**EXERCISE REQUIREMENTS**
In the copy, keep the lines from the first line of the material below through the line containing "The cluster sizes" exactly as they are, and include no pictures.

**DATA FOR REVIEW**
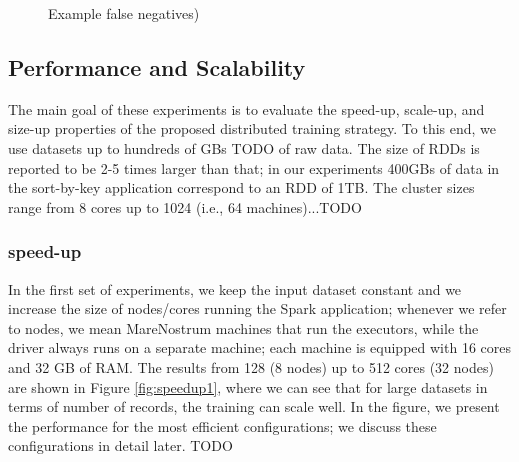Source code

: \documentclass[smallextended]{svjour3}       %
\begin{document}
\begin{figure}
\caption{Example false negatives)}
\label{fig:spamexamples}
\end{figure}

\subsection{Performance and Scalability}
The main goal of these experiments is to evaluate the speed-up, scale-up, and size-up properties of the proposed distributed training strategy. To this end, we use datasets up to hundreds of GBs TODO of raw data. The size of RDDs is reported to be 2-5 times larger than that; in our experiments 400GBs of data in the sort-by-key application correspond to an RDD of 1TB.
 The cluster sizes range from 8 cores up to 1024 (i.e., 64 machines)...TODO

\subsubsection{speed-up} In the first set of experiments, we keep the input dataset constant and we increase the size of nodes/cores running the Spark application; whenever we refer to nodes, we mean  MareNostrum machines that run the executors, while the driver always runs on a separate machine; each machine is equipped with 16 cores and 32 GB of RAM. The results from 128 (8 nodes) up to 512 cores (32 nodes) are shown in Figure \ref{fig:speedup1}, where we can see that for large datasets in terms of number of records, the training can scale well. In the figure, we present the performance for the most efficient configurations; we discuss these configurations in detail later. TODO
\end{document}
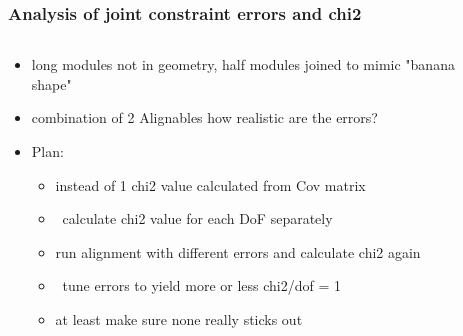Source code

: \documentclass[aspectratio=1610, 12pt]{beamer}
\begin{document}
\begin{frame}\frametitle{Analysis of joint constraint errors and chi2}
  \begin{columns}
    \begin{column}[c]{0.7\textwidth}
      \begin{itemize}
        \item long modules not in geometry, half modules joined to mimic "banana shape"
        \item combination of 2 Alignables \to how realistic are the errors?
        \item Plan:
        \begin{itemize}
          \item instead of 1 chi2 value calculated from Cov matrix
          \item \to\, calculate chi2 value for each DoF separately
          \item run alignment with different errors and calculate chi2 again
          \item \to\, tune errors to yield more or less chi2/dof = 1
          \item at least make sure none really sticks out
        \end{itemize}
      \end{itemize}
    \end{column}
    \begin{column}[c]{0.3\textwidth}
    \end{column}
  \end{columns}
\end{frame}
\end{document}
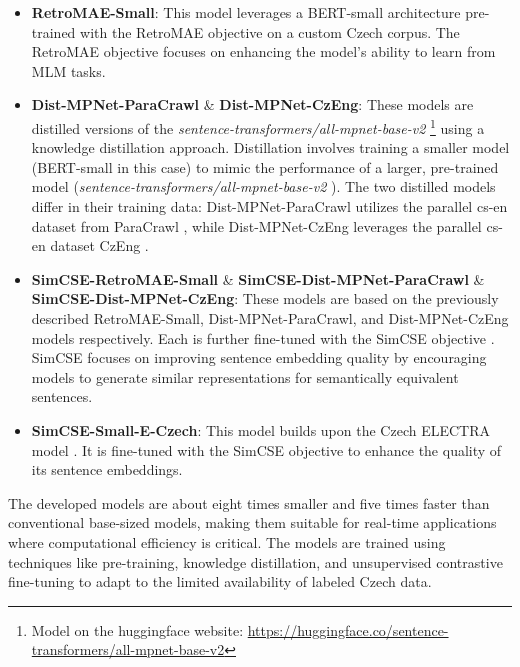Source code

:\begin{itemize}
  \item \textbf{RetroMAE-Small}:
    This model leverages a \ac{BERT}-small architecture pre-trained with the \ac{RetroMAE} objective \cite{RetroMAE} on a custom Czech corpus.
    The \ac{RetroMAE} objective focuses on enhancing the model's ability to learn from \ac{MLM} tasks.
  \item \textbf{Dist-MPNet-ParaCrawl} \& \textbf{Dist-MPNet-CzEng}:
    These models are distilled versions of the \textit{sentence-transformers/all-mpnet-base-v2} \footnote{\label{hf_all-mpnet-base-v2} Model on the huggingface website: \url{https://huggingface.co/sentence-transformers/all-mpnet-base-v2}} using a knowledge distillation approach.
    Distillation involves training a smaller model (\ac{BERT}-small in this case) to mimic the performance of a larger, pre-trained model (\textit{sentence-transformers/all-mpnet-base-v2} ).
    The two distilled models differ in their training data: Dist-MPNet-ParaCrawl utilizes the parallel cs-en dataset from ParaCrawl \cite{ParaCrawl}, while Dist-MPNet-CzEng leverages the parallel cs-en dataset CzEng \cite{CzEng_dataset}.
  \item \textbf{SimCSE-RetroMAE-Small} \& \textbf{SimCSE-Dist-MPNet-ParaCrawl} \& \textbf{SimCSE-Dist-MPNet-CzEng}:
    These models are based on the previously described RetroMAE-Small, Dist-MPNet-ParaCrawl, and Dist-MPNet-CzEng models respectively.
    Each is further fine-tuned with the \ac{SimCSE} objective \cite{SimCSE}.
    \ac{SimCSE} focuses on improving sentence embedding quality by encouraging models to generate similar representations for semantically equivalent sentences.
  \item \textbf{SimCSE-Small-E-Czech}:
    This model builds upon the Czech ELECTRA model \cite{small-e-czech}.
    It is fine-tuned with the \ac{SimCSE} \cite{SimCSE} objective to enhance the quality of its sentence embeddings.    
\end{itemize}

The developed models are about eight times smaller and five times faster than conventional base-sized models, making them suitable for real-time applications where computational efficiency is critical.
The models are trained using techniques like pre-training, knowledge distillation, and unsupervised contrastive fine-tuning to adapt to the limited availability of labeled Czech data.


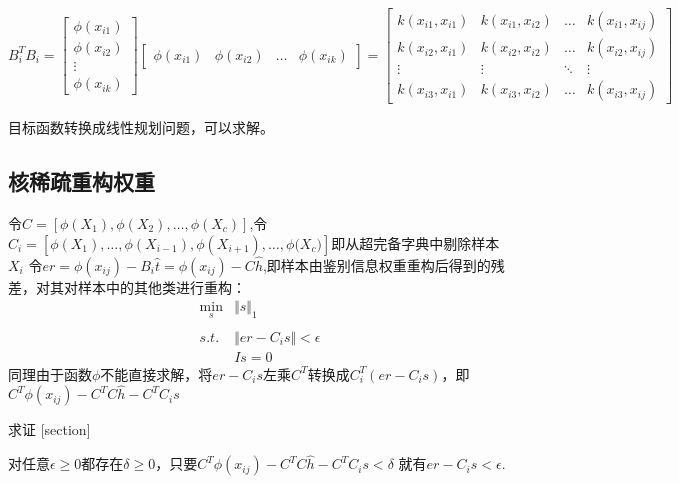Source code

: \documentclass[bachelor,zhspacing]{cqu}  %
\begin{document}
\[B_{i}^{T}B_{i}=
    \left[
        \begin{array}{ccc}
            \phi{(x_{i1})}\\
            \phi{(x_{i2})}\\
            \vdots\\
            \phi{(x_{ik})}
        \end{array}
    \right]
    \left[
        \begin{array}{cccc}
            \phi{(x_{i1})} & \phi{(x_{i2})} & \ldots & \phi{(x_{ik})}
        \end{array}
    \right]=
    \left[
        \begin{array}{cccc}
            k(x_{i1},x_{i1}) & k(x_{i1},x_{i2}) & \ldots & k(x_{i1},x_{ij})\\
            k(x_{i2},x_{i1}) & k(x_{i2},x_{i2}) & \ldots & k(x_{i2},x_{ij})\\
            \vdots & \vdots & \ddots & \vdots \\
            k(x_{i3},x_{i1}) & k(x_{i3},x_{i2}) & \ldots & k(x_{i3},x_{ij})
        \end{array}
    \right]\]

目标函数转换成线性规划问题，可以求解。

\subsection{核稀疏重构权重}\label{ux6838ux7a00ux758fux91cdux6784ux6743ux91cd}

令\(C=[\phi{(X_{1})},\phi{(X_{2})},\ldots,\phi{(X_{c})}]\),令\(C_{i}=[\phi{(X_{1})},\ldots,\phi{(X_{i-1})},\phi{(X_{i+1})},\ldots,\phi{(X_{c}})]\)即从超完备字典中剔除样本\(X_{i}\)
令\(er=\phi{(x_{ij})}-B_{i}\hat{t}=\phi{(x_{ij})}-C\hat{h}\),即样本由鉴别信息权重重构后得到的残差，对其对样本中的其他类进行重构：
\[\begin{array}{ll}
        \min_{s} & \Vert{s}\Vert_{1}\\
        \\
        s.t.  & \Vert{er-C_{i}s}\Vert < \epsilon \\
        & Is = 0
    \end{array}\]
同理由于函数\(\phi\)不能直接求解，将\({er-C_{i}s}\)左乘\(C^{T}\)转换成\({C_{i}^{T}(er-C_{i}s)}\)，即\(C^{T}\phi{(x_{ij})}-C^{T}C\hat{h}-C^{T}C_{i}s\)

求证 {[}section{]}

对任意\(\epsilon\ge 0\)都存在\(\delta\ge 0\)，只要\(C^{T}\phi{(x_{ij})}-C^{T}C\hat{h}-C^{T}C_{i}s<\delta\)
就有\(er-C_{i}s < \epsilon\).
\end{document}
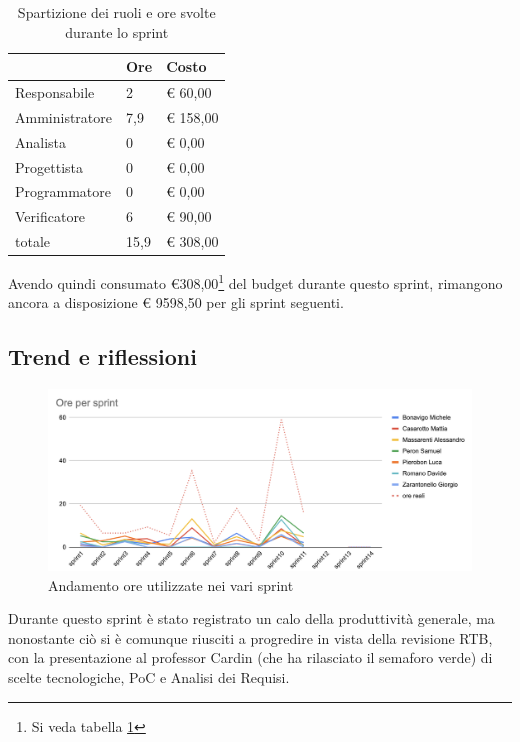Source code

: \begin{table}[ht]
    \begin{tabularx}{\linewidth}{X|l|l}
    \rowcolor{gray!30}& Ore & Costo \\
    \hline

    Responsabile & 2 & € 60,00 \\
    \rowcolor{gray!10}Amministratore & 7,9 & € 158,00 \\
    Analista & 0 & € 0,00 \\
    \rowcolor{gray!10}Progettista & 0 & € 0,00 \\
    Programmatore & 0 & € 0,00 \\
    \rowcolor{gray!10}Verificatore & 6 &€ 90,00 \\
    totale & 15,9 & € 308,00 \\
    \end{tabularx}
    \caption{\label{costi-ruolo}Spartizione dei ruoli e ore svolte durante lo sprint}
\end{table}

Avendo quindi consumato €308,00\footnote{Si veda tabella \ref{costi-ruolo}} del budget durante questo sprint, rimangono ancora a disposizione € 9598,50 per gli sprint seguenti.

\subsection{Trend e riflessioni}\label{subsec:trend}

\begin{figure}[H]
    \includegraphics[width=\linewidth]{img/andamento.png}
    \caption{Andamento ore utilizzate nei vari sprint}\label{img:andamento}
\end{figure}

Durante questo sprint è stato registrato un calo della produttività generale, ma nonostante ciò si è comunque riusciti a progredire in vista della revisione RTB, con la presentazione al professor Cardin (che ha rilasciato il semaforo verde) di scelte tecnologiche, PoC e Analisi dei Requisi.

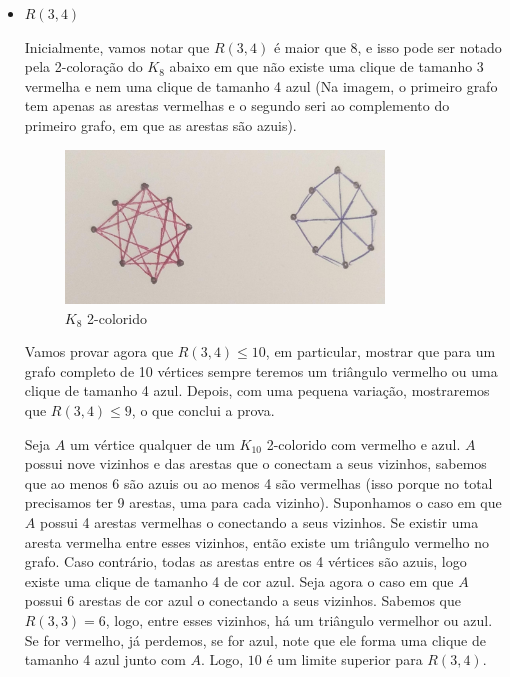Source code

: \documentclass{article}
\begin{document}
\begin{itemize}
\begin{itemize}
		      \item \(R(3, 4)\)

		            Inicialmente, vamos notar que \(R(3, 4)\) é maior que 8, e isso pode ser notado pela 2-coloração do \(K_8\) abaixo em que
		            não existe uma clique de tamanho 3 vermelha e nem uma clique de tamanho 4 azul (Na imagem, o primeiro grafo tem apenas as arestas vermelhas
		            e o segundo seri ao complemento do primeiro grafo, em que as arestas são azuis).

		            \begin{figure}[H]
			            \centering
			            \includegraphics[width=0.8\textwidth]{images/1b.jpeg}
			            \caption{\(K_8\) 2-colorido}
		            \end{figure}

		            Vamos provar agora que \(R(3, 4) \leq 10\), em particular, mostrar que para um grafo completo de 10 vértices sempre teremos um triângulo
		            vermelho ou uma clique de tamanho 4 azul. Depois, com uma pequena variação, mostraremos que \(R(3,4) \leq 9\), o que conclui a prova.

		            Seja \(A\) um vértice qualquer de um \(K_{10}\) 2-colorido com vermelho e azul. \(A\) possui nove vizinhos e das arestas que o conectam a seus vizinhos,
		            sabemos que ao menos 6 são azuis ou ao menos 4 são vermelhas (isso porque no total precisamos ter 9 arestas, uma para cada vizinho). Suponhamos o caso em que
		            \(A\) possui 4 arestas vermelhas o conectando a seus vizinhos. Se existir uma aresta vermelha entre esses vizinhos, então existe um triângulo vermelho no grafo. Caso
		            contrário, todas as arestas entre os 4 vértices são azuis, logo existe uma clique de tamanho 4 de cor azul. Seja agora o caso em que \(A\) possui
		            6 arestas de cor azul o conectando a seus vizinhos. Sabemos que \(R(3, 3) = 6\), logo, entre esses vizinhos, há um triângulo vermelhor ou azul. Se for vermelho,
		            já perdemos, se for azul, note que ele forma uma clique de tamanho 4 azul junto com \(A\). Logo, \(10\) é um limite superior para \(R(3, 4)\).


\end{itemize}
\end{itemize}
\end{document}
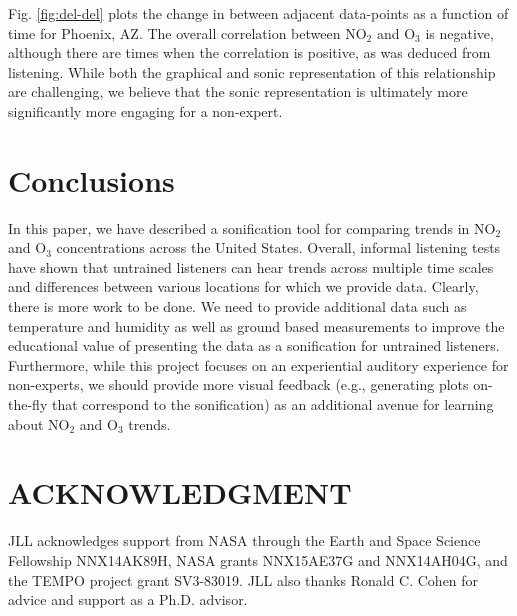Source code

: \documentclass[a4paper,10pt,oneside]{article}
\newcommand{\ce}[1]{$\mathrm{#1}$}
\begin{document}
\begin{sloppy}
	Fig. \ref{fig:del-del} plots the change in  between adjacent data-points as a function of time for Phoenix, AZ. The overall correlation between \ce{NO_2} and \ce{O_3} is negative, although there are times when the correlation is positive, as was deduced from listening. While both the graphical and sonic representation of this relationship are challenging, we believe that the sonic representation is ultimately more significantly more engaging for a non-expert.

\section{Conclusions}
In this paper, we have described a sonification tool for comparing trends in \ce{NO_2} and \ce{O_3} concentrations across the United States.  Overall, informal listening tests have shown that untrained listeners can  hear trends across multiple time scales and differences between various locations for which we provide data.  Clearly, there is more work to be done. We need to provide additional data such as temperature and humidity as well as ground based measurements to improve the educational value of presenting the data as a sonification for untrained listeners.  Furthermore, while this project focuses on an experiential auditory experience for non-experts, we should provide more visual feedback (e.g., generating plots on-the-fly that correspond to the sonification) as an additional avenue for learning about \ce{NO_2} and \ce{O_3} trends.  


\section{ACKNOWLEDGMENT}
\label{sec:ack}

JLL acknowledges support from NASA through the Earth and Space Science Fellowship NNX14AK89H, NASA grants NNX15AE37G and NNX14AH04G, and the TEMPO project grant SV3-83019.  JLL also thanks Ronald C. Cohen for advice and support as a Ph.D. advisor.






\end{sloppy}
\end{document}
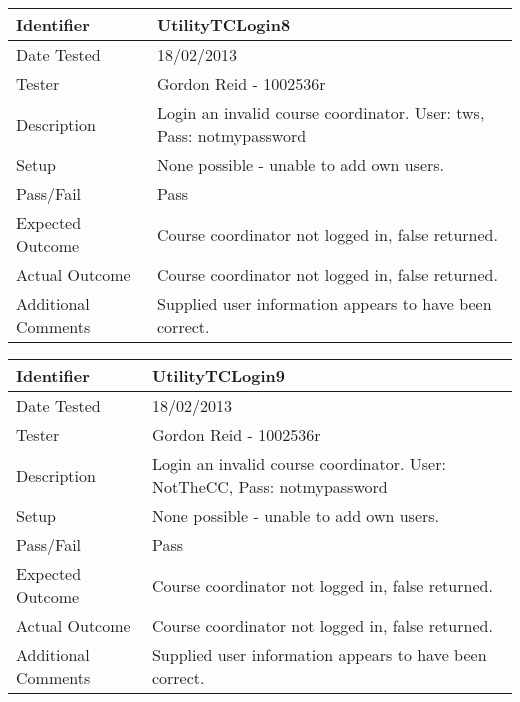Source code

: \documentclass[11pt]{l3deliverable}
\begin{document}
\begin{tabularx}{\textwidth}{|T|L|}
\hline
Identifier & UtilityTCLogin8\\
\hline
Date Tested & 18/02/2013\\
\hline
Tester & Gordon Reid - 1002536r\\
\hline
Description & Login an invalid course coordinator. User: tws, Pass: notmypassword\\
\hline
Setup & None possible - unable to add own users.\\
\hline
Pass/Fail & Pass\\
\hline
Expected Outcome & Course coordinator not logged in, false returned.\\
\hline
Actual Outcome & Course coordinator not logged in, false returned.\\
\hline
Additional Comments & Supplied user information appears to have been correct.\\
\hline
\end{tabularx}

\vspace{2em}

\begin{tabularx}{\textwidth}{|T|L|}
\hline
Identifier & UtilityTCLogin9\\
\hline
Date Tested & 18/02/2013\\
\hline
Tester & Gordon Reid - 1002536r\\
\hline
Description & Login an invalid course coordinator. User: NotTheCC, Pass: notmypassword\\
\hline
Setup & None possible - unable to add own users.\\
\hline
Pass/Fail & Pass\\
\hline
Expected Outcome & Course coordinator not logged in, false returned.\\
\hline
Actual Outcome & Course coordinator not logged in, false returned.\\
\hline
Additional Comments & Supplied user information appears to have been correct.\\
\hline
\end{tabularx}
\end{document}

**SOLUTION BELOW**
Source code

: \documentclass[smallextended]{svjour3}       %
\begin{document}
\begin{figure}
\caption{Example false negatives)}
\label{fig:spamexamples}
\end{figure}

\subsection{Performance and Scalability}
The main goal of these experiments is to evaluate the speed-up, scale-up, and size-up properties of the proposed distributed training strategy. To this end, we use datasets up to hundreds of GBs TODO of raw data. The size of RDDs is reported to be 2-5 times larger than that; in our experiments 400GBs of data in the sort-by-key application correspond to an RDD of 1TB.
 The cluster sizes range from 8 cores up to 1024 (i.e., 64 machines)...TODO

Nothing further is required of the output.